Las tres amiguis

 


Hace pocos días conversando banalidades con tres viejas amigas y al calor de unas copas surgió el tema de la sexualidad y la autocomplacencia en las mujeres mayores. Una de ellas, la más joven del ramillete, en los 55, de cuerpo hospitalario y útero goloso argumentaba que aún no había encontrado al hombre de sus sueños; amantes ocasionales por montones pero que cada vez se desilusionaba más y prefería estar sola que mal acompañada, aunque también se dolía de no tener como satisfacer sus urgencias nocturnas.
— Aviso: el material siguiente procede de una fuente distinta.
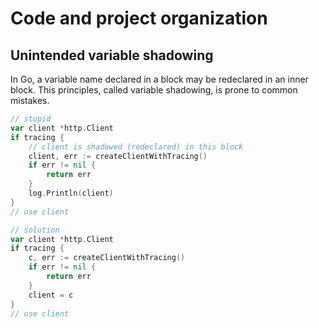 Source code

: # Code and project organization

## Unintended variable shadowing

In Go, a variable name declared in a block may be redeclared in an inner block. This principles, called variable shadowing, is prone to common mistakes.

```go
// stupid
var client *http.Client
if tracing {
    // client is shadowed (redeclared) in this block 
    client, err := createClientWithTracing()
    if err != nil {
        return err
    }
    log.Println(client)
}
// use client
```

```go
// solution
var client *http.Client 
if tracing {
    c, err := createClientWithTracing()
    if err != nil {
        return err
    }
    client = c
}
// use client
``` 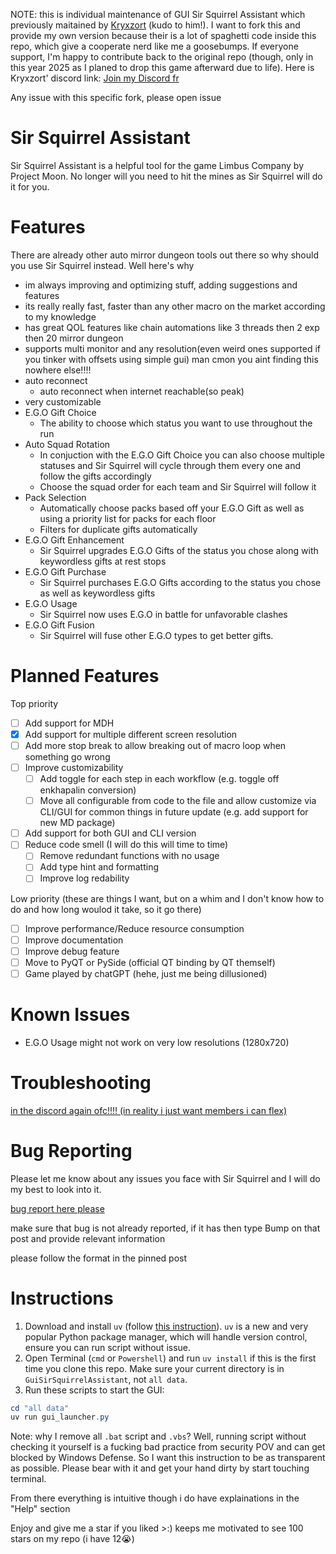 NOTE: this is individual maintenance of GUI Sir Squirrel Assistant which previously maitained by [Kryxzort](https://github.com/Kryxzort) (kudo to him!). I want to fork this and provide my own version because their is a lot of spaghetti code inside this repo, which give a cooperate nerd like me a goosebumps. If everyone support, I'm happy to contribute back to the original repo (though, only in this year 2025 as I planed to drop this game afterward due to life).
Here is Kryxzort' discord link: [Join my Discord fr](https://discord.gg/vccsv4Q4ta)

Any issue with this specific fork, please open issue 

# Sir Squirrel Assistant

Sir Squirrel Assistant is a helpful tool for the game Limbus Company by Project Moon. No longer will you need to hit the mines as Sir Squirrel will do it for you.

# Features

There are already other auto mirror dungeon tools out there so why should you use Sir Squirrel instead. Well here's why

- im always improving and optimizing stuff, adding suggestions and features
- its really really fast, faster than any other macro on the market according to my knowledge
- has great QOL features like chain automations like 3 threads then 2 exp then 20 mirror dungeon
- supports multi monitor and any resolution(even weird ones supported if you tinker with offsets using simple gui) man cmon you aint finding this nowhere else!!!!
- auto reconnect
  - auto reconnect when internet reachable(so peak)
- very customizable
- E.G.O Gift Choice
  - The ability to choose which status you want to use throughout the run
- Auto Squad Rotation
  - In conjuction with the E.G.O Gift Choice you can also choose multiple statuses and Sir Squirrel will cycle through them every one and follow the gifts accordingly
  - Choose the squad order for each team and Sir Squirrel will follow it
- Pack Selection
  - Automatically choose packs based off your E.G.O Gift as well as using a priority list for packs for each floor
  - Filters for duplicate gifts automatically
- E.G.O Gift Enhancement
  - Sir Squirrel upgrades E.G.O Gifts of the status you chose along with keywordless gifts at rest stops
- E.G.O Gift Purchase
  - Sir Squirrel purchases E.G.O Gifts according to the status you chose as well as keywordless gifts
- E.G.O Usage
  - Sir Squirrel now uses E.G.O in battle for unfavorable clashes
- E.G.O Gift Fusion
  - Sir Squirrel will fuse other E.G.O types to get better gifts.

# Planned Features

Top priority
- [ ] Add support for MDH
- [x] Add support for multiple different screen resolution
- [ ] Add more stop break to allow breaking out of macro loop when something go wrong
- [ ] Improve customizability
  - [ ] Add toggle for each step in each workflow (e.g. toggle off enkhapalin conversion)
  - [ ] Move all configurable from code to the file and allow customize via CLI/GUI for common things in future update (e.g. add support for new MD package)
- [ ] Add support for both GUI and CLI version
- [ ] Reduce code smell (I will do this will time to time)
  - [ ] Remove redundant functions with no usage
  - [ ] Add type hint and formatting
  - [ ] Improve log redability

Low priority (these are things I want, but on a whim and I don't know how to do and how long woulod it take, so it go there)
- [ ] Improve performance/Reduce resource consumption
- [ ] Improve documentation
- [ ] Improve debug feature
- [ ] Move to PyQT or PySide (official QT binding by QT themself)
- [ ] Game played by chatGPT (hehe, just me being dillusioned)

# Known Issues

- E.G.O Usage might not work on very low resolutions (1280x720)

# Troubleshooting

[in the discord again ofc!!!! (in reality i just want members i can flex)](https://discord.gg/xvGwFMsYfM)

# Bug Reporting

Please let me know about any issues you face with Sir Squirrel and I will do my best to look into it.

[bug report here please](https://discord.gg/JY4v3t9cRa)

make sure that bug is not already reported, if it has then type Bump on that post and provide relevant information

please follow the format in the pinned post

# Instructions

1. Download and install `uv` (follow [this instruction](https://docs.astral.sh/uv/getting-started/installation/#__tabbed_1_2)). `uv` is a new and very popular Python package manager, which will handle version control, ensure you can run script without issue.
2. Open Terminal (`cmd` or `Powershell`) and run `uv install` if this is the first time you clone this repo. Make sure your current directory is in `GuiSirSquirrelAssistant`, not `all data`.
3. Run these scripts to start the GUI:
```Powershell
cd "all data"
uv run gui_launcher.py
```
Note: why I remove all `.bat` script and `.vbs`? Well, running script without checking it yourself is a fucking bad practice from security POV and can get blocked by Windows Defense. So I want this instruction to be as transparent as possible. Please bear with it and get your hand dirty by start touching terminal. 

From there everything is intuitive though i do have explainations in the "Help" section

Enjoy and give me a star if you liked >:) keeps me motivated to see 100 stars on my repo (i have 12😭)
La siguiente en los 60, mojigata de nacimiento, reprimida por preceptos religiosos y prejuicios sociales, solo despertaba su sexualidad cuando ahogaba sus tabúes en el alcohol y entre chistes y risas daba rienda suelta a sus hambrunas acumuladas. Y la tercera, la mayor de todas, en los 65, vital como cualquier jovencita, de cuerpo fibroso y sólido, aun vestía faldas cortas para mostrar sus bien mantenidas piernas. Había tenido un pasado tormentoso de amores, infidelidades y amantes que, también al calor de los tragos rememoraba con delicia las aventuras de alcoba y se quejaba que ahora, al revivir esos momentos su cuerpo también reaccionaba despertando caricias y goces remotos pero que no encontraba como satisfacerse para estar plena.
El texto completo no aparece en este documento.